Sleep Disorder

Daniel Wyche is a Chicago guitar player and improviser who takes his task very seriously, determined to “explore the relationships between forms of resonance, overtones and noise”. He’s been doing it through extended techniques, guitar preparations, and using an effects console that would probably make even Keiji Haino sick. More recently, Wyche has turned to the methods of multi-channel playback, and something to do with the “spatialisation” of sound, something that works better in some performance places than it does in others. Some of these ambitions may or may not be represented on Our Severed Sleep (EH? AUDIO REPOSITORY EH?86), where he lets rip with the help of Ryan Packard, the drummer from Fonema Consort and Skeletons. Two lengthy improvisations pour forth, over 18 minutes apiece; a full-on noise assault eventually kicks in, some minutes after undetermined noodling about and hesitant stabs.
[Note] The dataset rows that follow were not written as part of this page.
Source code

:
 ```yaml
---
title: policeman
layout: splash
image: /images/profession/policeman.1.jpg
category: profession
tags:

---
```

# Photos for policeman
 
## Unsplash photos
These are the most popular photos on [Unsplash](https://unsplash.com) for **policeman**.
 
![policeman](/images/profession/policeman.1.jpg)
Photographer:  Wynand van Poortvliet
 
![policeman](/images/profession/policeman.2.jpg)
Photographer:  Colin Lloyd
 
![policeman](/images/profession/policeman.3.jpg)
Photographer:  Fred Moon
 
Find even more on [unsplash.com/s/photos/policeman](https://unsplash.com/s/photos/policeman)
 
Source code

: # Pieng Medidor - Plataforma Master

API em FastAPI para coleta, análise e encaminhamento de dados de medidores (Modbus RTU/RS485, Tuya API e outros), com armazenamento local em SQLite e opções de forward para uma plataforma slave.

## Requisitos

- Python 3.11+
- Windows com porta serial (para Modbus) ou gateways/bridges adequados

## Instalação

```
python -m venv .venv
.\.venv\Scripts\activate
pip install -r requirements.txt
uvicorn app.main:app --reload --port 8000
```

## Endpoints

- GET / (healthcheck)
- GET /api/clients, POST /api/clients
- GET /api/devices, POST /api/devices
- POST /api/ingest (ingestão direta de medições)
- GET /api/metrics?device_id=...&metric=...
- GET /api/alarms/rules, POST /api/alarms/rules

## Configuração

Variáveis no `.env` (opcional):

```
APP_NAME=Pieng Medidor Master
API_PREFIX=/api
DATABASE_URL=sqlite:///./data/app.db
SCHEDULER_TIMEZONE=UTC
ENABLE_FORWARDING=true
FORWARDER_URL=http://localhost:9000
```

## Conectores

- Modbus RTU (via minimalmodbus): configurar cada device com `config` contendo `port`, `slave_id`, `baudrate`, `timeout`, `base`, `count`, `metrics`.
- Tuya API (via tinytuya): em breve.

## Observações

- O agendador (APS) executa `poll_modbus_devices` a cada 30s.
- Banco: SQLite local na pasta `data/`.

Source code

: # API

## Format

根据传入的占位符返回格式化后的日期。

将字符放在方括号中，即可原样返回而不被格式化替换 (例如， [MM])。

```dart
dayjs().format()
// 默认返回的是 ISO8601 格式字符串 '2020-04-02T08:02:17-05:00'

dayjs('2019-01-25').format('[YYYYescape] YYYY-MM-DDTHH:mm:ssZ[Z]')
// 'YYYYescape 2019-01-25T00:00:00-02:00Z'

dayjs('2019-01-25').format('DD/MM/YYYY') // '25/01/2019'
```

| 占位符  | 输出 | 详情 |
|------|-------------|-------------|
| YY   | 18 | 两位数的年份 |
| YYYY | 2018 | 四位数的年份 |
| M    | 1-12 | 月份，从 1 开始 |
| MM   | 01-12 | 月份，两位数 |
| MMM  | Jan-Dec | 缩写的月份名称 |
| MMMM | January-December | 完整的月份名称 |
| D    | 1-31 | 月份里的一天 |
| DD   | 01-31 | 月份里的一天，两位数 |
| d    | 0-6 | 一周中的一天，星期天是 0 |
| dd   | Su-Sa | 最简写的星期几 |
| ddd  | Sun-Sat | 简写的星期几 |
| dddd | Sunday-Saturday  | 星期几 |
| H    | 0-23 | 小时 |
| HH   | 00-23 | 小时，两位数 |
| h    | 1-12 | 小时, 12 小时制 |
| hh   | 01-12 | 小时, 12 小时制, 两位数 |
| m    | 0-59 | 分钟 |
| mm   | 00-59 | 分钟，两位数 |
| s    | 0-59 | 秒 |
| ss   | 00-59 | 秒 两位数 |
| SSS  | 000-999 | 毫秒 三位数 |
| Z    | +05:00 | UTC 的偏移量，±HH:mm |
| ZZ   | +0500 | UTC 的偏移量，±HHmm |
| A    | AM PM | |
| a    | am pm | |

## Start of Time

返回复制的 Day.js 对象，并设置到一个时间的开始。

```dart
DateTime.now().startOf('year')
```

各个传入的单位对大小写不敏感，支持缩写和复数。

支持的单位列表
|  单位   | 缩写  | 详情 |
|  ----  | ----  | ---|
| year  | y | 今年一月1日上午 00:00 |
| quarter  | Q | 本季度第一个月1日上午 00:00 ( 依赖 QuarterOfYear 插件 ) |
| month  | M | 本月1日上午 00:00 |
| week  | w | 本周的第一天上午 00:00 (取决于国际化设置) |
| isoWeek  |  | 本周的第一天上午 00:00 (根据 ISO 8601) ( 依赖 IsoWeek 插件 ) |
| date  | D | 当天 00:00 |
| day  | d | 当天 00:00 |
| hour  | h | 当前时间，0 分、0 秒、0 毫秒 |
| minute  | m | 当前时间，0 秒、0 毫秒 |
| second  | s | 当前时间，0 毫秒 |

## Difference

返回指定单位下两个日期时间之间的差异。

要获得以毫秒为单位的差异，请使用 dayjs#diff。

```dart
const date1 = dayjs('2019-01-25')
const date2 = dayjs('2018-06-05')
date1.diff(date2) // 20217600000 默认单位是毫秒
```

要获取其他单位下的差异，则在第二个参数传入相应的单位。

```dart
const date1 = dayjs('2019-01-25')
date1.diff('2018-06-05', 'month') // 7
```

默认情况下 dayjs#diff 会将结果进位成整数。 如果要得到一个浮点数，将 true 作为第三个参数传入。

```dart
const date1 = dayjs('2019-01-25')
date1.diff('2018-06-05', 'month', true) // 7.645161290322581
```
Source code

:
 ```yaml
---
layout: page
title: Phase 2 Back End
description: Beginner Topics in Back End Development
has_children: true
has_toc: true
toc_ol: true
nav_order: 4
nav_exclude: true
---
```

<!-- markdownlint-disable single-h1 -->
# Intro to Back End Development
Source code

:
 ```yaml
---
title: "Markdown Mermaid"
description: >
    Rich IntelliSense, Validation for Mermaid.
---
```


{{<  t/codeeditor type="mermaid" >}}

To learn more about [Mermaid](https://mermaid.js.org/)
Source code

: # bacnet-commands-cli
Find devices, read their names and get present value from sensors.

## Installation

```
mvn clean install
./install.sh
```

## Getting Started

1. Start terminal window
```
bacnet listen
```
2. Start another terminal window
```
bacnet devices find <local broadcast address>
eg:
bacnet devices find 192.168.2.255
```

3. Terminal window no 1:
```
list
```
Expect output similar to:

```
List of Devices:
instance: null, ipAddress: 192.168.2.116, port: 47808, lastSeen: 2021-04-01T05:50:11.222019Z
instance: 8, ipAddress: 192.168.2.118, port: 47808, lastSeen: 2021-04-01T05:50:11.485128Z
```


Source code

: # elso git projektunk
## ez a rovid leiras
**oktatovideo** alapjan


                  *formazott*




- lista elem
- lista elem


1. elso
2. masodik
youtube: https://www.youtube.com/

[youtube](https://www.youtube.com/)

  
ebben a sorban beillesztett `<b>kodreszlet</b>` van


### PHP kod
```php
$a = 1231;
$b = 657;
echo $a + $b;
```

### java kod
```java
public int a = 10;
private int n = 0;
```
There are some nice unkempt and dirty sounds on here, but for all their thrashing and hammering, the duo can’t seem to generate much actual energy. Their strenuous efforts go round in circles, like a dismal whirlpool, leaving no lasting effect on the listener. Wyche isn’t really playing the guitar enough for my liking; 40% of this album is just loud feedback put through filters and left to drone in an angry manner. Conversely, Packard plays the drums too much, blindly smashing his way through unadventurous riffs. While Our Severed Sleep may appeal to fans of avant-rock noise, it’s also too mannered and over-intellectualised to really make that visceral, gut-level connection one would tend to seek. Grandiose titles like ‘I Give My Language To More Than History’ don’t help matters either, I regret to say. From 25 July 2016.